*** Block opens ***
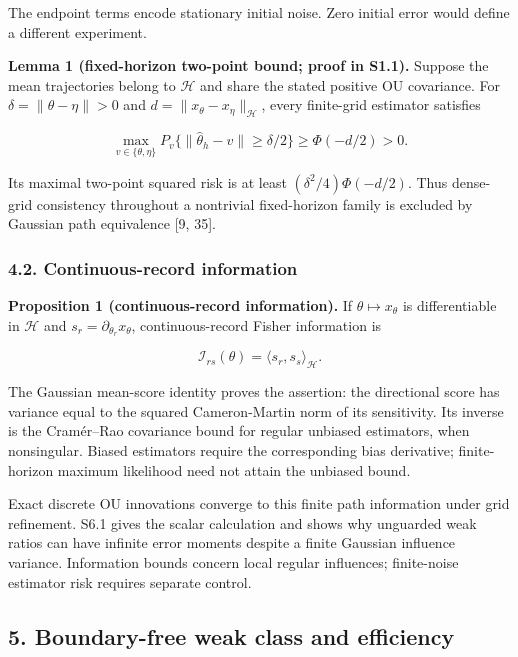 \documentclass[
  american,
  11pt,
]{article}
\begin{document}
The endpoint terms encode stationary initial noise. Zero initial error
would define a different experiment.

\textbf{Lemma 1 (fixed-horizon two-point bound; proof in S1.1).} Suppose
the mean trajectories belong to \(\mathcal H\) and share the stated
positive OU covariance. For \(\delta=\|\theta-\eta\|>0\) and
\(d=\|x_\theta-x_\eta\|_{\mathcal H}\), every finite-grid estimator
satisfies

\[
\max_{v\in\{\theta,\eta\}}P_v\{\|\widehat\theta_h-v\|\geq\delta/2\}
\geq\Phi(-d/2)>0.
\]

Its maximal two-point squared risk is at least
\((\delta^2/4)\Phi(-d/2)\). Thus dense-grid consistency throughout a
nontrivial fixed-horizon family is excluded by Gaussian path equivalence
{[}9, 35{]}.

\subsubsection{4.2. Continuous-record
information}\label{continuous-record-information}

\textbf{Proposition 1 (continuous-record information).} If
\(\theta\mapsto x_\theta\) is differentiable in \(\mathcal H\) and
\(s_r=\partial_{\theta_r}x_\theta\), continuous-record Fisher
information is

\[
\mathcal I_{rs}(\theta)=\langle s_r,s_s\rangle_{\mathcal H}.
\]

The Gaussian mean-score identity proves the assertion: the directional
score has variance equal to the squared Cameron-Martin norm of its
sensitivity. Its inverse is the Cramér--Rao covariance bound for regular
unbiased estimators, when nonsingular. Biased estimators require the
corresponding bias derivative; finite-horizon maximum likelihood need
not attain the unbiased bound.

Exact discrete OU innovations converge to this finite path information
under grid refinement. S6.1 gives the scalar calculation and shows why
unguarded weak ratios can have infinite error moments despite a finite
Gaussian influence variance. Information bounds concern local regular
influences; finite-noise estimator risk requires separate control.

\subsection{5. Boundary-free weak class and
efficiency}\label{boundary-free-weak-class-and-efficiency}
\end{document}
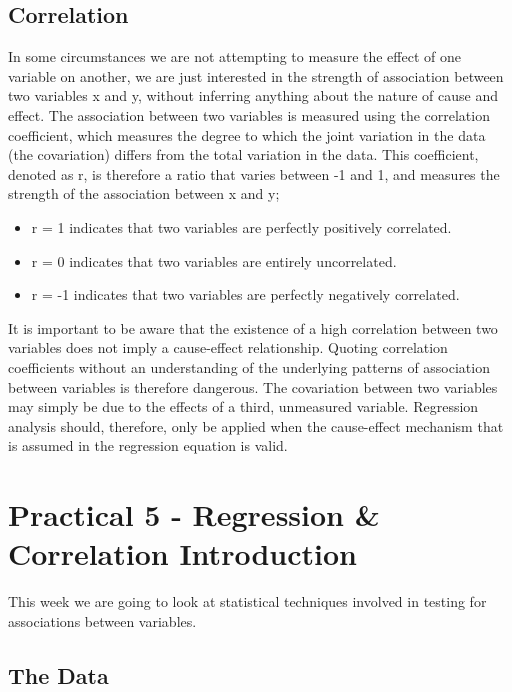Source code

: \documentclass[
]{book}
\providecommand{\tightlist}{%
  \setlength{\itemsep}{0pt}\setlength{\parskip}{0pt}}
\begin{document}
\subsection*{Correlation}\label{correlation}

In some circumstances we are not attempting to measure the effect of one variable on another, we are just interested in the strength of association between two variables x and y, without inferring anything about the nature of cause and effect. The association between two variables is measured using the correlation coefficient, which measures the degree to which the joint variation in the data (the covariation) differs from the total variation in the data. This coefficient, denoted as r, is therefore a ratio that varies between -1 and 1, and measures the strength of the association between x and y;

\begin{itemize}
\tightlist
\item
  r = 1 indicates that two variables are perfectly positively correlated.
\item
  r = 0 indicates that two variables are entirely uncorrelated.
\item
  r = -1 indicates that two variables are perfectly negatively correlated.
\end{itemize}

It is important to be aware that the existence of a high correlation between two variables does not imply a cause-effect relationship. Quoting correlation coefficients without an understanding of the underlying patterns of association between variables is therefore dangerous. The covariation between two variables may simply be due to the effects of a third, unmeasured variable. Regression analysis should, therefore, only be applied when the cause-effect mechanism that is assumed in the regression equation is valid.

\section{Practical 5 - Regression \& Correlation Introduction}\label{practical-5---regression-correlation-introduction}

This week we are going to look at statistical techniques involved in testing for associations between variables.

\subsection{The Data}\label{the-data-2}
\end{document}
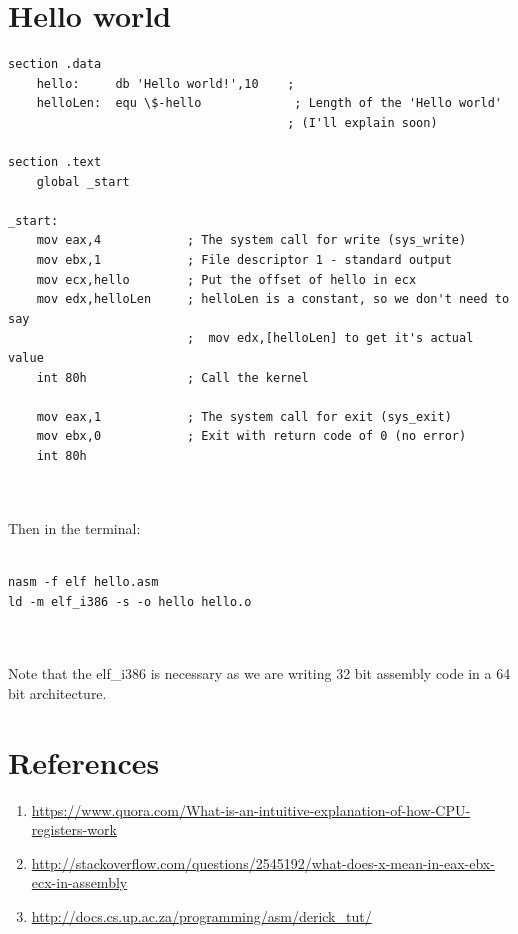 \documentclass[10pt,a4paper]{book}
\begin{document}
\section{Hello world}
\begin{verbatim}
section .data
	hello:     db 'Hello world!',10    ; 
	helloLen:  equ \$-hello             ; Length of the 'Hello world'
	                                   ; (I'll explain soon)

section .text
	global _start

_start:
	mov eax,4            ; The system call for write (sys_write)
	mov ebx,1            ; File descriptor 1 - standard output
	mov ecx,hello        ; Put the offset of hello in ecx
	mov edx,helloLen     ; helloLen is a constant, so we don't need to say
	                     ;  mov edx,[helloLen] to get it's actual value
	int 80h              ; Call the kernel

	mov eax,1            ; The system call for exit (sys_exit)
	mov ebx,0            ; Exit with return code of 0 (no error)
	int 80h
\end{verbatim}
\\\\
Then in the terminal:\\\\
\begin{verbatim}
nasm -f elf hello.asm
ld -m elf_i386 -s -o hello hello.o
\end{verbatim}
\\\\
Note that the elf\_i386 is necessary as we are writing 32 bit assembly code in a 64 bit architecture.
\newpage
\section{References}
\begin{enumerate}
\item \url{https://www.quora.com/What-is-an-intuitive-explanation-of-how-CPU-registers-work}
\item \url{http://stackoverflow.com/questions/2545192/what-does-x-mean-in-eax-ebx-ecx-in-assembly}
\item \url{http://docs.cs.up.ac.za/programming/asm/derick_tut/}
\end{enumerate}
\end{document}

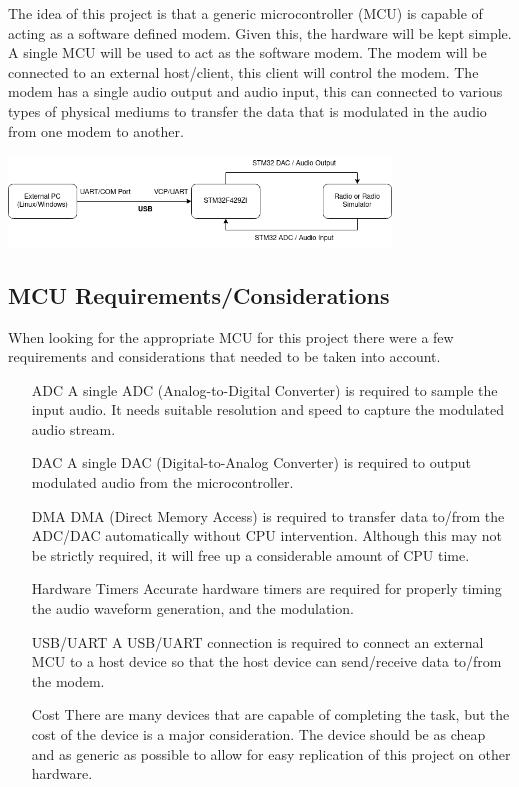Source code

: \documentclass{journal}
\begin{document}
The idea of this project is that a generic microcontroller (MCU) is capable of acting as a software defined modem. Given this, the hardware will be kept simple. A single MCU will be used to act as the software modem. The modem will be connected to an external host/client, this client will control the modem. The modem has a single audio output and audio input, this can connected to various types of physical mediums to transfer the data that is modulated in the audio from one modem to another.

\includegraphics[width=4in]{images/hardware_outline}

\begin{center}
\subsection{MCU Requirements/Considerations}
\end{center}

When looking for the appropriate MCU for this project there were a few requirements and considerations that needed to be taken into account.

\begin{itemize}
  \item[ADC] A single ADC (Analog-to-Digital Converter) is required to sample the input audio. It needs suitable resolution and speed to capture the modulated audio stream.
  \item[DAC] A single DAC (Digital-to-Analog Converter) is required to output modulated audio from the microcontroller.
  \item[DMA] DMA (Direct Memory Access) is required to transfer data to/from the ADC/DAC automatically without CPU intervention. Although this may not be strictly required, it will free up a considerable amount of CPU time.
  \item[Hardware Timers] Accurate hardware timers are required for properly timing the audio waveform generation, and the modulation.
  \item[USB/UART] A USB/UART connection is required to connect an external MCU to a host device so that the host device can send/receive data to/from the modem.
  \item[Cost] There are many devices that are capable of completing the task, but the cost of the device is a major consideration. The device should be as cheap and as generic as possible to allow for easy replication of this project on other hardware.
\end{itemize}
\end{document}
*** Block closes ***
__Assignment__. Across the data above, how many lines include the word "does"? Give only the count.

__Reply to the exercise__. 2